Youri Chevry réclame la destitution du directeur de la DCPJ et une indemnisation de 5 millions de gourdes
L’ancien agent intérimaire de la mairie de Port-au-Prince, Ralph Youri Chevry, a saisi la justice haïtienne à la suite d’une intervention policière menée à son domicile par des agents de la Direction centrale de la police judiciaire (DCPJ), le vendredi 19 décembre 2025. Il réclame la destitution du directeur de l’institution ainsi qu’une indemnisation estimée à cinq millions de gourdes pour les dommages subis.

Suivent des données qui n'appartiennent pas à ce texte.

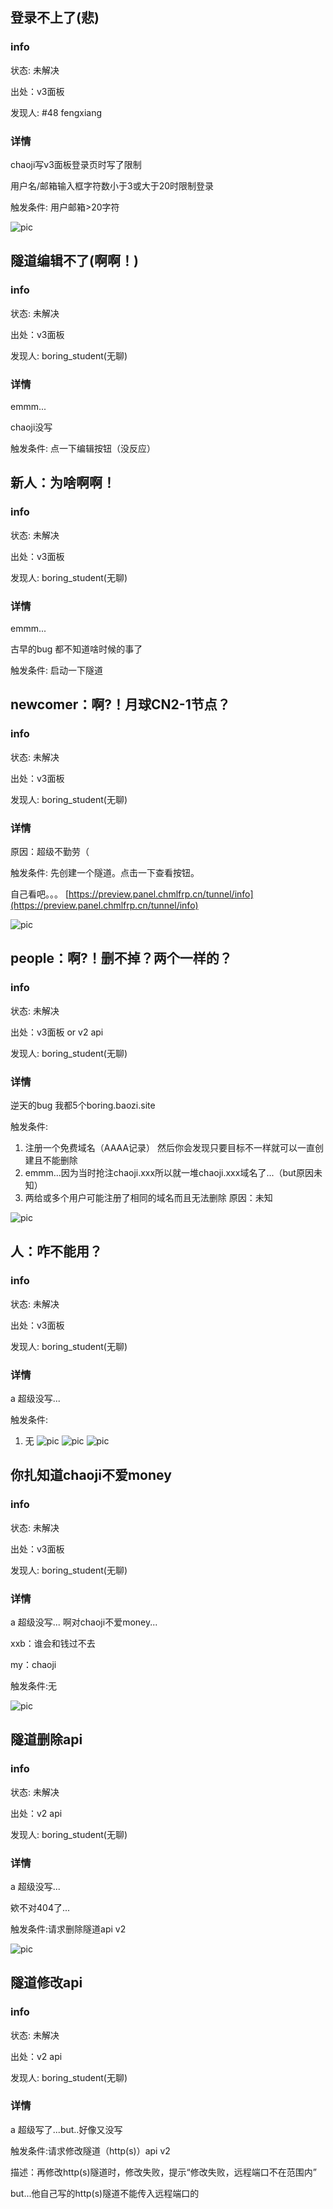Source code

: ## 登录不上了(悲)
### info
状态: 未解决

出处：v3面板

发现人: #48 fengxiang
### 详情
chaoji写v3面板登录页时写了限制

用户名/邮箱输入框字符数小于3或大于20时限制登录

触发条件: 用户邮箱>20字符

![pic](/res/BUG++/登录不上了(悲).png "pic")

## 隧道编辑不了(啊啊！)
### info
状态: 未解决

出处：v3面板

发现人: boring_student(无聊)
### 详情
emmm...

chaoji没写

触发条件: 点一下编辑按钮（没反应）

## 新人：为啥啊啊！
### info
状态: 未解决

出处：v3面板

发现人: boring_student(无聊)
### 详情
emmm...

古早的bug 都不知道啥时候的事了

触发条件: 启动一下隧道

## newcomer：啊?！月球CN2-1节点？
### info
状态: 未解决

出处：v3面板

发现人: boring_student(无聊)
### 详情
原因：超级不勤劳（

触发条件: 先创建一个隧道。点击一下查看按钮。

自己看吧。。。
[https://preview.panel.chmlfrp.cn/tunnel/info](https://preview.panel.chmlfrp.cn/tunnel/info)

![pic](/res/BUG++/月球CN2-1节点.png "pic")



## people：啊?！删不掉？两个一样的？
### info
状态: 未解决

出处：v3面板 or v2 api

发现人: boring_student(无聊)
### 详情
逆天的bug 我都5个boring.baozi.site

触发条件: 
1. 注册一个免费域名（AAAA记录） 然后你会发现只要目标不一样就可以一直创建且不能删除
2. emmm...因为当时抢注chaoji.xxx所以就一堆chaoji.xxx域名了...（but原因未知）
3. 两给或多个用户可能注册了相同的域名而且无法删除 原因：未知

![pic](/res/BUG++/域名无法删除.png "pic")

## 人：咋不能用？
### info
状态: 未解决

出处：v3面板

发现人: boring_student(无聊)
### 详情
a 超级没写...

触发条件: 
1. 无
![pic](/res/BUG++/人咋不能用1.png "pic")
![pic](/res/BUG++/人咋不能用2.png "pic")
![pic](/res/BUG++/人咋不能用3.png "pic")


## 你扎知道chaoji不爱money
### info
状态: 未解决

出处：v3面板

发现人: boring_student(无聊)
### 详情
a 超级没写...
啊对chaoji不爱money...

xxb：谁会和钱过不去

my：chaoji

触发条件:无

![pic](/res/BUG++/扎知道chaoji不爱money.png "pic")


## 隧道删除api
### info
状态: 未解决

出处：v2 api

发现人: boring_student(无聊)
### 详情
a 超级没写...

欸不对404了...

触发条件:请求删除隧道api v2

![pic](/res/BUG++/隧道删除api.png "pic")

## 隧道修改api
### info
状态: 未解决

出处：v2 api

发现人: boring_student(无聊)
### 详情
a 超级写了...but..好像又没写

触发条件:请求修改隧道（http(s)）api v2

描述：再修改http(s)隧道时，修改失败，提示“修改失败，远程端口不在范围内”

but...他自己写的http(s)隧道不能传入远程端口的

Port-au-Prince, 23 décembre 2025.- Selon les déclarations de ses avocats, cette intervention aurait causé d’importants dégâts matériels, notamment la destruction de la barrière principale de la résidence à l’aide d’un engin lourd, ainsi que la mort d’un chien appartenant à M. Chevry. L’ancien maire dénonce également une violation de domicile et une atteinte à sa liberté individuelle.
L’un de ses conseils, Me Guerby Blaise, a indiqué que la procédure judiciaire est déjà engagée. « L’affaire est actuellement enrôlée au tribunal de première instance de Port-au-Prince. Elle a été confiée au doyen Bernard Saint-Vil, et nous attendons la fixation de la date d’audience afin de défendre les intérêts de notre client », a-t-il précisé.
Me Blaise soutient que les faits reprochés aux agents de la DCPJ sont passibles de sanctions prévues par la loi. Il affirme que la défense entend obtenir l’application stricte des textes légaux, incluant la destitution du directeur central de la DCPJ, Justin Marc, ainsi qu’une réparation financière pour les préjudices matériels et moraux subis.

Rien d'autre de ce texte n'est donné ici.